Очевидно, что, несмотря на пропагандистское заявление, Черчилль испытывал откровенное облегчение. Его надежды оправдались: «Великобритания после 22 июня 1941 года не вела реальной войны против Германии». Не подлежит сомнению и то, что Черчилль не спешил с открытием «второго фронта». Его устраивал тот оборот, который приобрела война, а боевые действия в Северной Африке и высадка в июле 1943 года в Сицилии преследовали совершенно иную цель, а «не задачу разгрома Германии».

Свою действительную программу, осуществляемую практически до 1945 года, Черчилль изложил в документе, составленном им еще 16 декабря 1941 года по пути в Америку: «В настоящий момент фактом первостепенной важности в ходе войны являются провал планов Гитлера и его потери в России. Вместо предполагавшейся легкой и быстрой победы ему предстоит… выдержать кровопролитные бои… Ни Великобритания, ни Соединенные Штаты не должны принимать никакого участия в этих событиях, за исключением того, что мы обязаны … обеспечить все поставки, которые мы обещали ».

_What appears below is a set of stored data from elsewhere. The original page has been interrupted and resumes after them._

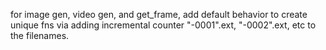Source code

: for image gen, video gen, and get_frame, add default behavior to create unique fns via adding incremental counter "-0001".ext, "-0002".ext, etc to the filenames.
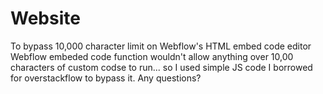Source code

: # Website
To bypass 10,000 character limit on Webflow's HTML embed code editor
Webflow embeded code function wouldn't allow anything over 10,00 characters of custom codse to run... so I used simple JS code I borrowed for overstackflow to bypass it. Any questions?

Это были почти иезуитские планы, и хотя им предшествовали взаимные шаги между британской, американской и советской сторонами, после поездки Гопкинса в Москву Черчилль и Рузвельт в совместном послании Сталину дипломатично написали: «Потребности и нужды Ваших и наших вооруженных сил могут быть определены лишь в свете полной осведомленности о многих фактах, которые могут быть учтены в принимаемых нами решениях».

С этой целью западные лидеры предложили провести в Москве совещание для обсуждения вопроса о поставках вооружения и стратегических материалов. Этот документ послы США и Великобритании – Л. Штейнгардт и С. Криппс – вручили Сталину на встрече 15 августа 1941 года.